California has given the autonomous delivery startup Nuro a permit to begin testing its battery-powered vehicles on public roads in two northern California counties.
The company’s R2 vehicles are small vans without steering wheels or pedals that resemble a toaster on wheels. They are about half the size of a mid-size passenger car.
The permit, issued by the California Department of Motor Vehicles, enables Nuro to run two R2s on certain roads in parts of Santa Clara and San Mateo counties in the Bay Area. They can run at a maximum speed of 25 miles per hour and only in fair weather on streets where the speed limit is 35 mph or lower.
The permit covers nine cities: Atherton, East Palo Alto, Palo Alto, Los Altos, Los Altos Hills, Menlo Park, Mountain View, Sunnyvale and Woodside.
“The safety of the motoring public is the DMV’s top priority, and we do not give out these permits lightly,” DMV Director Steve Gordon said in statement. “Nuro has met the DMV’s requirements to receive this permit to test their driverless delivery vehicles on California’s public roads.”
Testing will not start until Gov. Gavin Newsom lifts the stay-at-home order implemented to mitigate the spread of COVID-19. But Nuro can begin logistical planning, according to David Estrada, Nuro chief legal and policy officer.
California has issued permits to 65 companies interested in testing driverless vehicles with a human safety driver, Alphabet’s Waymo and Nuro are the only two authorized to operate driverless vehicles on public roads.
The low-speed R2s are designed to deliver groceries, food and other small packages. Nuro also operates a test fleet of modified Toyota Priuses in the Houston area.
Nuro, based in Mountain View, California, has raised about $1 billion led by SoftBank, the Tokyo conglomerate. In contrast to Waymo and Cruise Automation, which are trying to transport people in autonomous vehicles, Nuro uses similar technology for smaller vehicles that will deliver goods primarily in suburban residential neighborhoods.
The company, which was founded by two former Google GOOGL engineers, Dave Ferguson and Jiajun Zhu, will not charge a fee for its deliveries, but it can make money by working with local retailers.
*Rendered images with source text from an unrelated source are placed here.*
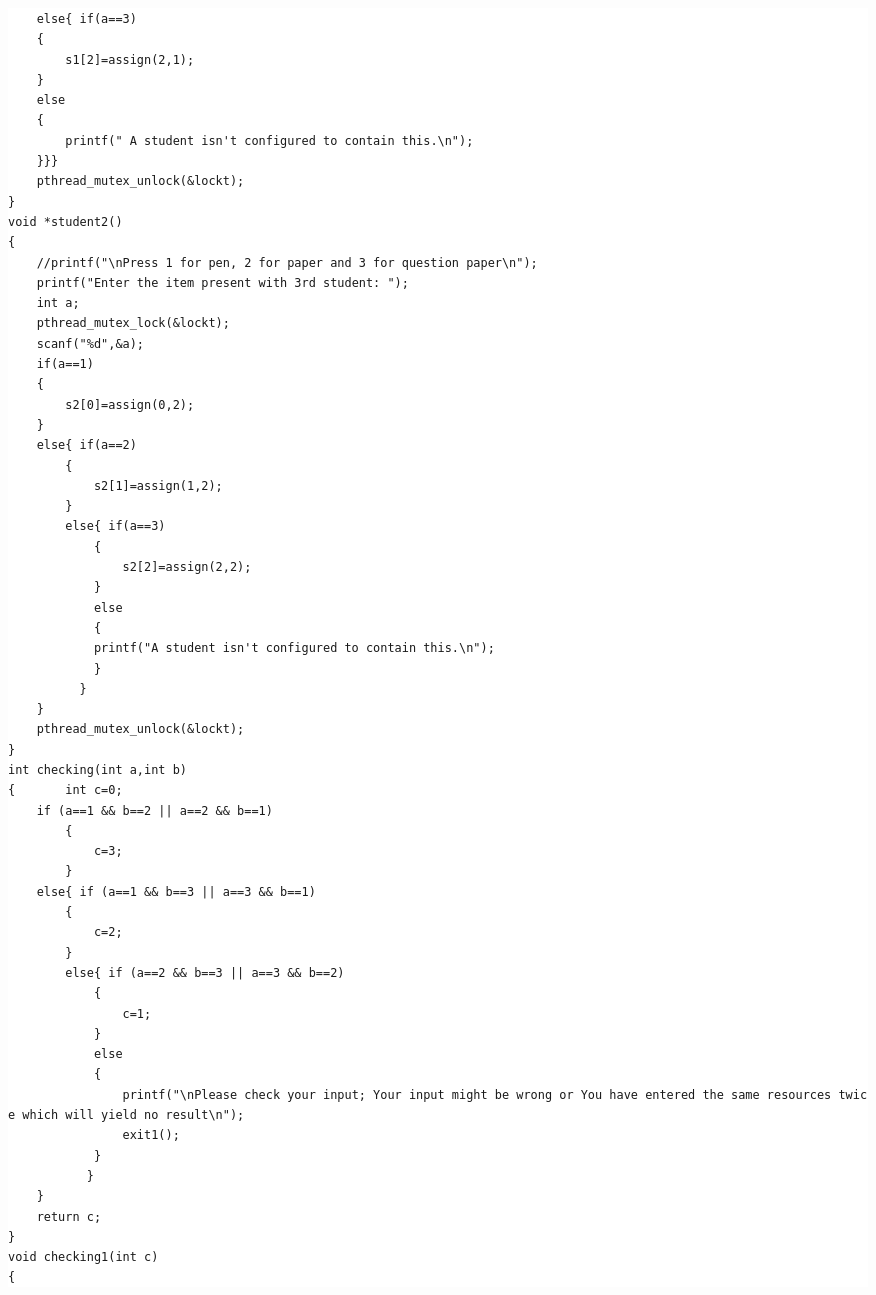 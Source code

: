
 ```
	else{ if(a==3)
	{
		s1[2]=assign(2,1);
	}
	else
	{
		printf(" A student isn't configured to contain this.\n");
	}}}
	pthread_mutex_unlock(&lockt);
}
void *student2()
{
	//printf("\nPress 1 for pen, 2 for paper and 3 for question paper\n");
	printf("Enter the item present with 3rd student: ");
	int a;
	pthread_mutex_lock(&lockt);	
	scanf("%d",&a);
	if(a==1)
	{
		s2[0]=assign(0,2);
	}
	else{ if(a==2)
		{
			s2[1]=assign(1,2);
		}
		else{ if(a==3)
			{
				s2[2]=assign(2,2);
			}
		    else
			{
			printf("A student isn't configured to contain this.\n");
			}
		  }
	}
	pthread_mutex_unlock(&lockt);
}
int checking(int a,int b)
{   	int c=0;
	if (a==1 && b==2 || a==2 && b==1)
		{ 										
			c=3;
		}
	else{ if (a==1 && b==3 || a==3 && b==1)
		{
			c=2;
		}
		else{ if (a==2 && b==3 || a==3 && b==2)
			{
				c=1;
			}
			else
			{
				printf("\nPlease check your input; Your input might be wrong or You have entered the same resources twice which will yield no result\n");
				exit1();
			}
		   }
	}
	return c;
}
void checking1(int c)
{
```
Estrada told TechCrunch Nuro will seek a full commercial deployment permit to deliver items throughout California.
The R2 is Nuro’s second generation vehicle, introduced in February 2020. It was designed and assembled in partnership with Michigan-based Roush Enterprises. The toaster-like device has a 360-degree vision system for monitoring other vehicles, pedestrians, bicyclists and road conditions. The company says R2’s front end is also designed to protect pedestrians as it will collapse inward in the event of a collision.